The team feels confident about the outside shooting on its roster, and Amber Whiting believes that can lead to Gustin having a monster season.

“I want Lauren to average a triple-double,” Amber Whiting said. “There’s new goals for her, bigger goals. We do have a lot of shooters around that will create that space for her to be able to work.”

Gustin was one of the premier double-double machines in the country last season. She was second in the country with 27, behind only Angel Reese of LSU (34), who played three more games due to the NCAA Tournament.

Amber Whiting said figuring out her rotation has been a “juggling act” going into this season. On the team’s trip to Italy, three players didn’t play. And right now, Falatea and Mackey-Williams are injured. Falatea, however, is expected back to the court soon.

The added depth on the roster has the Cougars encouraged about the season. Amber Whiting said last year, her players “ran out of gas” in the waning minutes of fourth quarters. She hopes that issue is in the past.

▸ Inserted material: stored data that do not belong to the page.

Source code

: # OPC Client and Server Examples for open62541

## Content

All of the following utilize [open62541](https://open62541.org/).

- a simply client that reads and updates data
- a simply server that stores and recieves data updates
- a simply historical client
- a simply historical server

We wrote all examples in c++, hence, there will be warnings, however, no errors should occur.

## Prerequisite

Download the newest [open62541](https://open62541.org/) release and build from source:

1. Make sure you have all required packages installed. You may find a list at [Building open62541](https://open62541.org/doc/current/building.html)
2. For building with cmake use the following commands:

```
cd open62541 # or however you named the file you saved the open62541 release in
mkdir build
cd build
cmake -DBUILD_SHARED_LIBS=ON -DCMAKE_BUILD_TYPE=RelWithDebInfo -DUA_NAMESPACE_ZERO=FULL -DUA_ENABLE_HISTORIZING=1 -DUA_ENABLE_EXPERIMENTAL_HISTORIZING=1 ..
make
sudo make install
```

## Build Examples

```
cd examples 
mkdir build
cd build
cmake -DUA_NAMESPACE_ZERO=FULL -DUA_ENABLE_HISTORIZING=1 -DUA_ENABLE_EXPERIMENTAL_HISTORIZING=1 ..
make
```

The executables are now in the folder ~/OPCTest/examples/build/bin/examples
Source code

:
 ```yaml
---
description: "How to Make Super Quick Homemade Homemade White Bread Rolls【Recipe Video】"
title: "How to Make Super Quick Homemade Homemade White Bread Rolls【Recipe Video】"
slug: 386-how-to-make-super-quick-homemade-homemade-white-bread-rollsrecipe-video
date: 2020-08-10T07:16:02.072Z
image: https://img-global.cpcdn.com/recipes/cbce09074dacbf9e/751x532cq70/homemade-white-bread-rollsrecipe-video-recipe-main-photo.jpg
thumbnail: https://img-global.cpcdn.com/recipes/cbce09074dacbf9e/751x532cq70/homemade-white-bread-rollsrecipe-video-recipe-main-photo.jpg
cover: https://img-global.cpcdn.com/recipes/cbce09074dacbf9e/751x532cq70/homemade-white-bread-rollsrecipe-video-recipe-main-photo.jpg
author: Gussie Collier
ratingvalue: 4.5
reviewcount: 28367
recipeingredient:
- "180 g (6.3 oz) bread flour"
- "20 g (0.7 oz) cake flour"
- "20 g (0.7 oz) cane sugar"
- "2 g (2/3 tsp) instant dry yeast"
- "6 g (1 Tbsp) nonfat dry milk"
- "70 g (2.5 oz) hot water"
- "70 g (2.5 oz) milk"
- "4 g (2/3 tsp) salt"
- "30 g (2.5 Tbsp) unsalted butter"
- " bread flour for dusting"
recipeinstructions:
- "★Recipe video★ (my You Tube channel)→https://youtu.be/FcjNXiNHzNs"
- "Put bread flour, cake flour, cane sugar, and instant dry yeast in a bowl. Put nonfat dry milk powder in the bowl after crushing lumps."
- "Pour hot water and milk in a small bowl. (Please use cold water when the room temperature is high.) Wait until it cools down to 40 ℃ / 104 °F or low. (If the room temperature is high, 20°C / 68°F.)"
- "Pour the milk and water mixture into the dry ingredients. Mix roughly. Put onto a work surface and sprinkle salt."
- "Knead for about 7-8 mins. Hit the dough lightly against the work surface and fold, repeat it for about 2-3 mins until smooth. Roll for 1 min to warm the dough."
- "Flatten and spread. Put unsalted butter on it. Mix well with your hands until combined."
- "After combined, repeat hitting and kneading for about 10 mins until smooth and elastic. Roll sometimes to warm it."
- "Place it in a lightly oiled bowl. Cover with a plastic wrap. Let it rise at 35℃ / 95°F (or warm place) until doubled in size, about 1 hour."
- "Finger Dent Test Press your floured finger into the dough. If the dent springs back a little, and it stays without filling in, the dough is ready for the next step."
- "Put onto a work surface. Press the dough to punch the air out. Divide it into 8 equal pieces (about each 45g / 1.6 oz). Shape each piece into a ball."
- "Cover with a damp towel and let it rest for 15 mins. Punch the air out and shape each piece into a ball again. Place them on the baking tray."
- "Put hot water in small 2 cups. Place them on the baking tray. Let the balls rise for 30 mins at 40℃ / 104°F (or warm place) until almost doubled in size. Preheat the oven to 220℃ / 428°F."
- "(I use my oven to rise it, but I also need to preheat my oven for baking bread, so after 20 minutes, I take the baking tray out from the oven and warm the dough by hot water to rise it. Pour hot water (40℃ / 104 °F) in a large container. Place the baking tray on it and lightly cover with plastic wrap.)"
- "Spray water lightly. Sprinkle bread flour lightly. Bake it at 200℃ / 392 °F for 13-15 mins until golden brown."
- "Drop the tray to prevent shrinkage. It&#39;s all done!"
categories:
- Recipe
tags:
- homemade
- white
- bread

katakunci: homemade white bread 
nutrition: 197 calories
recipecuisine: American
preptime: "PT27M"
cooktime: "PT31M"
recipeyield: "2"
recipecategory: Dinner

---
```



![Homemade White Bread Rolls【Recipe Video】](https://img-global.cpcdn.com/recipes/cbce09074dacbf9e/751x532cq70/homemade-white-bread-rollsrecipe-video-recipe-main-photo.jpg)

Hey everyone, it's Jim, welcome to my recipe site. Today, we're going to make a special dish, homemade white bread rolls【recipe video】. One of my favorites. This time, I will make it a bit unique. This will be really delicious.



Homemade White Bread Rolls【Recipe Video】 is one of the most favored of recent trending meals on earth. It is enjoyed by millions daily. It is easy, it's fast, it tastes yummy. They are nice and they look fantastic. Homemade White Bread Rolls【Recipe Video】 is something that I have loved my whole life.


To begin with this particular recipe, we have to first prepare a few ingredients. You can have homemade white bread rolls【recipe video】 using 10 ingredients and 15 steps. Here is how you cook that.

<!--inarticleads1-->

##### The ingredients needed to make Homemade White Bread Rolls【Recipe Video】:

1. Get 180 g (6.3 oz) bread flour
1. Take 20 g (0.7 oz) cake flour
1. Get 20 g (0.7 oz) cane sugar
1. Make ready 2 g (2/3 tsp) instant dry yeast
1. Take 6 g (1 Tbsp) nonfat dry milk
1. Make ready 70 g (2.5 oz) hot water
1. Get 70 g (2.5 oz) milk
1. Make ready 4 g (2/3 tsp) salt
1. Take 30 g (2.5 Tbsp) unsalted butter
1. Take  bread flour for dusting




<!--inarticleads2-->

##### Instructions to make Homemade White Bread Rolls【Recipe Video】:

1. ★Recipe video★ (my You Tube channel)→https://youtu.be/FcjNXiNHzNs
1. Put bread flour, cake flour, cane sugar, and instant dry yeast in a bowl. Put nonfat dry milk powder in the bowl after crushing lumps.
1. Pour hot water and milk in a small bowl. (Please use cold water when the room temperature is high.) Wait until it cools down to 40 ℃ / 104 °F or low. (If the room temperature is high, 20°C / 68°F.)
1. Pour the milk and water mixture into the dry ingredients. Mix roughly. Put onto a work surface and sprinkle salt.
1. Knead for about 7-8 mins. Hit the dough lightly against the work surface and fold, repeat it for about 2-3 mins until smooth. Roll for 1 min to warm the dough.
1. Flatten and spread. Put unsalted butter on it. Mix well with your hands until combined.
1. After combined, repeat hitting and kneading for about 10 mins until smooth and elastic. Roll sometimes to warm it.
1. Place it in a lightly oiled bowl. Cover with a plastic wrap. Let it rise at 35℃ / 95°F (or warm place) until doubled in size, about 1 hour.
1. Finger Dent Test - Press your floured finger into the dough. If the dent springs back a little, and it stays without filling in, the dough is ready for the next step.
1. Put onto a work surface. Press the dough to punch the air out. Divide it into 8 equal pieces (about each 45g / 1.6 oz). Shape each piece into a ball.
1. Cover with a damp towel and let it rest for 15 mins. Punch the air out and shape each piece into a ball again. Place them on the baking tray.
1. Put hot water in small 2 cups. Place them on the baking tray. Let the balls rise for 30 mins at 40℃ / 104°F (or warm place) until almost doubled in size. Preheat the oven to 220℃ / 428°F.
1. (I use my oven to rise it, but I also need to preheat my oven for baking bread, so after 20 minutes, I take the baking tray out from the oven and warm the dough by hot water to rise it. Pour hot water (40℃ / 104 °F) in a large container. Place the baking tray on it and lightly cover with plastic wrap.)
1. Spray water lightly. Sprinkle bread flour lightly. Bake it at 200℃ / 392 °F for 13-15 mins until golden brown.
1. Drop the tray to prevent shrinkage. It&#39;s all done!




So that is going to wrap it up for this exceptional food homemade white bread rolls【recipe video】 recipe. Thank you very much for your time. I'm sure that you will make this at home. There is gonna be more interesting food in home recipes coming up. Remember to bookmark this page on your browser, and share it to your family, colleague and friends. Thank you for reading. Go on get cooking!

Additionally, the second-year coach has seen improvement from some of her most important players. Smiler is driving to the basket more. Gustin has improved her outside shot and is even taking 3-pointers. Bubakar, who had a nagging back issue last season, is rebounding and getting by defenders with ease.

“I see a lot of balance on our team this year,” Amber Whiting said. “That’s one thing I’m really excited about.”